◆ WHAT IS REQUIRED: Would you return the lines that run from the start of the data below to the line with "Today I am pleased", both included, exactly as written and without pictures?

◆ INPUT RECORDS:
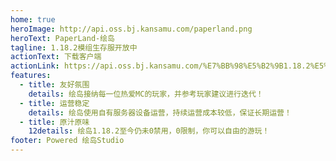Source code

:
 ```yaml
---
home: true
heroImage: http://api.oss.bj.kansamu.com/paperland.png
heroText: PaperLand-绘岛
tagline: 1.18.2模组生存服开放中
actionText: 下载客户端
actionLink: https://api.oss.bj.kansamu.com/%E7%BB%98%E5%B2%9B1.18.2%E5%AE%A2%E6%88%B7%E7%AB%AFupdata0211.zip
features:
  - title: 友好氛围
    details: 绘岛接纳每一位热爱MC的玩家，并参考玩家建议进行迭代！
  - title: 运营稳定
    details: 绘岛使用自有服务器设备运营，持续运营成本较低，保证长期运营！
  - title: 原汁原味
    12details: 绘岛1.18.2至今仍未0禁用，0限制，你可以自由的游玩！
footer: Powered 绘岛Studio
---
```


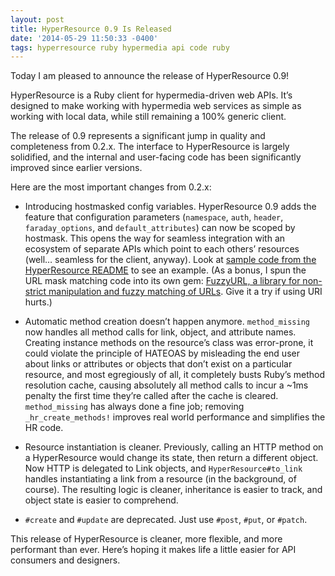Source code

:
 ```yaml
---
layout: post
title: HyperResource 0.9 Is Released
date: '2014-05-29 11:50:33 -0400'
tags: hyperresource ruby hypermedia api code ruby
---
```

Today I am pleased to announce the release of HyperResource 0.9!

HyperResource is a Ruby client for hypermedia-driven web APIs. It’s designed
to make working with hypermedia web services as simple as working with local
data, while still remaining a 100% generic client.

The release of 0.9 represents a significant jump in quality and completeness
from 0.2.x. The interface to HyperResource is largely solidified, and the
internal and user-facing code has been significantly improved since earlier
versions.

Here are the most important changes from 0.2.x:

* Introducing hostmasked config variables.
HyperResource 0.9 adds the feature that configuration parameters
(`namespace`, `auth`, `header`, `faraday_options`, and `default_attributes`)
can now be scoped by hostmask. This opens the way for seamless integration
with an ecosystem of separate APIs which point to each others’ resources
(well… seamless for the client, anyway).
Look at [sample code from the HyperResource
README](https://github.com/gamache/hyperresource#configuration-for-multiple-hosts)
to see an example.
(As a bonus, I spun the URL mask matching code into its own gem:
[FuzzyURL, a library for non-strict manipulation and fuzzy matching of
URLs](https://github.com/gamache/fuzzyurl).
Give it a try if using URI hurts.)

* Automatic method creation doesn’t happen anymore.
`method_missing` now handles all method calls for link, object, and attribute
names. Creating instance methods on the resource’s class was error-prone,
it could violate the principle of HATEOAS by misleading the end user about
links or attributes or objects that don’t exist on a particular resource,
and most egregiously of all, it completely busts Ruby’s method resolution
cache, causing absolutely all method calls to incur a ~1ms penalty the
first time they’re called after the cache is cleared. `method_missing`
has always done a fine job; removing `_hr_create_methods!` improves real
world performance and simplifies the HR code.

* Resource instantiation is cleaner.
Previously, calling an HTTP method on a HyperResource would change its
state, then return a different object. Now HTTP is delegated to Link
objects, and `HyperResource#to_link` handles instantiating a link from
a resource (in the background, of course). The resulting logic is
cleaner, inheritance is easier to track, and object state is easier
to comprehend.

* `#create` and `#update` are deprecated.
Just use `#post`, `#put`, or `#patch`.

This release of HyperResource is cleaner, more flexible, and more performant
than ever. Here’s hoping it makes life a little easier for API consumers
and designers.


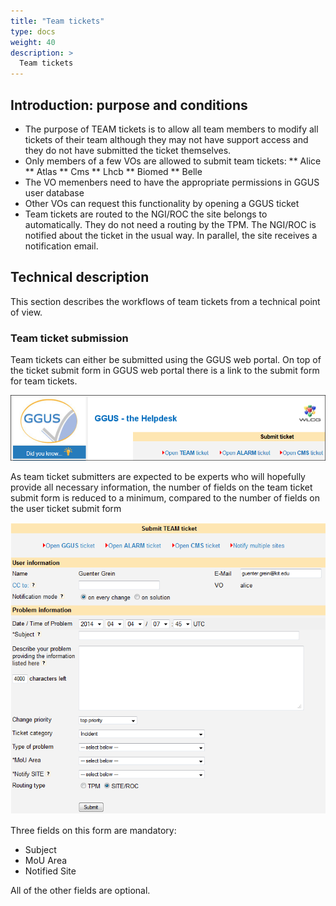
 ```yaml
---
title: "Team tickets"
type: docs
weight: 40
description: >
  Team tickets
---
```


## Introduction: purpose and conditions

* The purpose of TEAM tickets is to allow all team members to modify all tickets
of their team although they may not have support access and they do not have
submitted the ticket themselves.
* Only members of a few VOs are allowed to submit team tickets:
** Alice
** Atlas
** Cms
** Lhcb
** Biomed
** Belle
* The VO memenbers need to have the appropriate permissions in GGUS user database
* Other VOs can request this functionality by opening a GGUS ticket
* Team tickets are routed to the NGI/ROC the site belongs to automatically. They
do not need a routing by the TPM. The NGI/ROC is notified about the ticket in the
usual way. In parallel, the site receives a notification email.

## Technical description
This section describes the workflows of team tickets from a technical point of view.

### Team ticket submission
Team tickets can either be submitted using the GGUS web portal. On top of the ticket
submit form in GGUS web portal there is a link to the submit form for team tickets.

![link to submit form for team tickets](Submit_Team.png)

As team ticket submitters are expected to be experts who will hopefully provide all
necessary information, the number of fields on the team ticket submit form is
reduced to a minimum, compared to the number of fields on the user ticket submit form

![Submit form for team tickets](Submit_Form_Team.png)

Three fields on this form are mandatory:
* Subject
* MoU Area
* Notified Site

All of the other fields are optional.
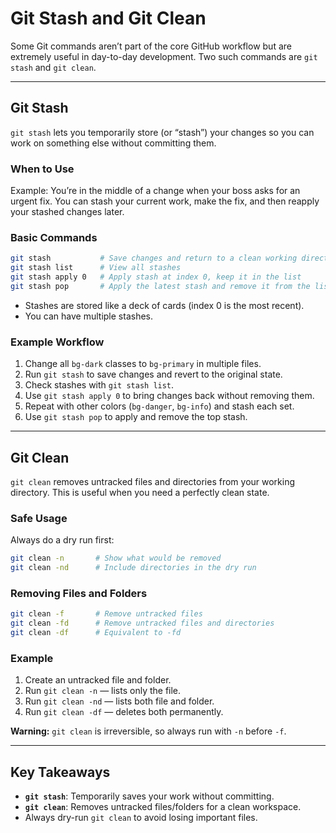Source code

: # Git Stash and Git Clean

Some Git commands aren’t part of the core GitHub workflow but are extremely useful in day-to-day development. Two such commands are `git stash` and `git clean`.

---

## Git Stash

`git stash` lets you temporarily store (or “stash”) your changes so you can work on something else without committing them.

### When to Use

Example: You’re in the middle of a change when your boss asks for an urgent fix. You can stash your current work, make the fix, and then reapply your stashed changes later.

### Basic Commands

```bash
git stash           # Save changes and return to a clean working directory
git stash list      # View all stashes
git stash apply 0   # Apply stash at index 0, keep it in the list
git stash pop       # Apply the latest stash and remove it from the list
```

* Stashes are stored like a deck of cards (index 0 is the most recent).
* You can have multiple stashes.

### Example Workflow

1. Change all `bg-dark` classes to `bg-primary` in multiple files.
2. Run `git stash` to save changes and revert to the original state.
3. Check stashes with `git stash list`.
4. Use `git stash apply 0` to bring changes back without removing them.
5. Repeat with other colors (`bg-danger`, `bg-info`) and stash each set.
6. Use `git stash pop` to apply and remove the top stash.

---

## Git Clean

`git clean` removes untracked files and directories from your working directory. This is useful when you need a perfectly clean state.

### Safe Usage

Always do a dry run first:

```bash
git clean -n       # Show what would be removed
git clean -nd      # Include directories in the dry run
```

### Removing Files and Folders

```bash
git clean -f       # Remove untracked files
git clean -fd      # Remove untracked files and directories
git clean -df      # Equivalent to -fd
```

### Example

1. Create an untracked file and folder.
2. Run `git clean -n` — lists only the file.
3. Run `git clean -nd` — lists both file and folder.
4. Run `git clean -df` — deletes both permanently.

**Warning:** `git clean` is irreversible, so always run with `-n` before `-f`.

---

## Key Takeaways

* **`git stash`**: Temporarily saves your work without committing.
* **`git clean`**: Removes untracked files/folders for a clean workspace.
* Always dry-run `git clean` to avoid losing important files.
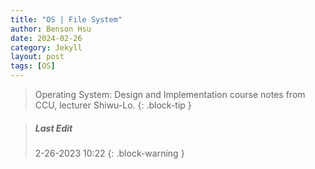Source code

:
 ```yaml
---
title: "OS | File System"
author: Benson Hsu
date: 2024-02-26
category: Jekyll
layout: post
tags: [OS]
---
```


> Operating System: Design and Implementation course notes from CCU, lecturer Shiwu-Lo. 
{: .block-tip }



> ##### Last Edit
> 2-26-2023 10:22
{: .block-warning }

◆ RESULT BELOW:
Source code

:
 ```yaml
---
home: true
heroImage: http://api.oss.bj.kansamu.com/paperland.png
heroText: PaperLand-绘岛
tagline: 1.18.2模组生存服开放中
actionText: 下载客户端
actionLink: https://api.oss.bj.kansamu.com/%E7%BB%98%E5%B2%9B1.18.2%E5%AE%A2%E6%88%B7%E7%AB%AFupdata0211.zip
features:
  - title: 友好氛围
    details: 绘岛接纳每一位热爱MC的玩家，并参考玩家建议进行迭代！
  - title: 运营稳定
    details: 绘岛使用自有服务器设备运营，持续运营成本较低，保证长期运营！
  - title: 原汁原味
    12details: 绘岛1.18.2至今仍未0禁用，0限制，你可以自由的游玩！
footer: Powered 绘岛Studio
---
```


Source code

:
 ```yaml
---
layout: post
title: HyperResource 0.9 Is Released
date: '2014-05-29 11:50:33 -0400'
tags: hyperresource ruby hypermedia api code ruby
---
```

Today I am pleased to announce the release of HyperResource 0.9!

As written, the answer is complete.